We describe here a case of successful treatment conversion from insulin to sulphonylurea for KCNJ11 neonatal diabetes despite a diabetes duration of 27 years. This was accomplished with a modified protocol in which glibenclamide was up-titrated to 1.0 mg/kg over a period of 2 months to progressively achieve an optimal clinical response. Once glycemic target has been achieved and sustained, step-wise gradual down-titration to 25 mg daily (i.e. 0.4 mg/kg, in contrast with the initiation high dose of 1 mg/kg) was successful. This was much closer to the usual recommended daily maximum dose of up to 20 mg daily for adults with Type 2 diabetes to avert side effects associated with high-dose sulphonylurea like teeth discoloration and diarrhea [17, 18]. At this reduced dose, glycemic control was sustained in this patient with absence of hypoglycemia since 2011. Babiker et al. observed that patients who had unsuccessful conversions had a longer duration of diabetes as compared to those who were successful (mean 18.2 vs 3.4 years) [17, 19]. Given that clinical responsiveness to sulphonylureas can be affected by duration and may vary with individuals (as observed in our patient), our experience suggests that for KCNJ11 variant carriers with a longer diabetes duration, the conversion protocol may have to be further individualized and that a successful conversion is still possible even for those with duration of over 18 years.
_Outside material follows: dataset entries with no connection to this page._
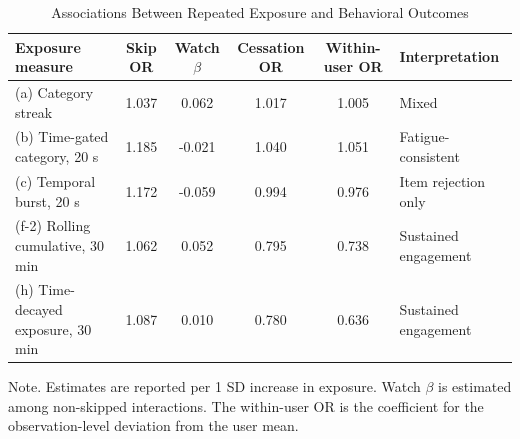 \begin{table}
  \caption{Associations Between Repeated Exposure and Behavioral Outcomes}
  \label{tab:associations}
  \begin{tabular}{lccccl}
    \toprule
    Exposure measure & Skip OR & Watch $\beta$ & Cessation OR & Within-user OR & Interpretation \\
    \midrule
    (a) Category streak & 1.037 & 0.062 & 1.017 & 1.005 & Mixed \\
    (b) Time-gated category, 20 s & 1.185 & -0.021 & 1.040 & 1.051 & Fatigue-consistent \\
    (c) Temporal burst, 20 s & 1.172 & -0.059 & 0.994 & 0.976 & Item rejection only \\
    (f-2) Rolling cumulative, 30 min & 1.062 & 0.052 & 0.795 & 0.738 & Sustained engagement \\
    (h) Time-decayed exposure, 30 min & 1.087 & 0.010 & 0.780 & 0.636 & Sustained engagement \\
    \bottomrule
  \end{tabular}
  \begin{flushleft}
  \footnotesize
  Note. Estimates are reported per 1 SD increase in exposure. Watch $\beta$ is estimated among non-skipped interactions. The within-user OR is the coefficient for the observation-level deviation from the user mean.
  \end{flushleft}
\end{table}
As we have adopted a step-wise approach to identify the causal variant starting with the 2 hotspot regions in KCNJ11, we have not screened further for additional variants in KCNJ11 and other genes such as ABCC8 and INS that may also cause neonatal diabetes. Therefore, we cannot rule out the possibility that the patient may carry more than one function-affecting variant in multiple genes and that the delayed responsiveness to sulphonylureas may be attributed to the presence of other genetic variations which remains to be determined.

In summary, evaluation of both genetic variation and clinical presentation (duration of diabetes) is important for successful implementation of precision medicine in KCNJ11 neonatal diabetes.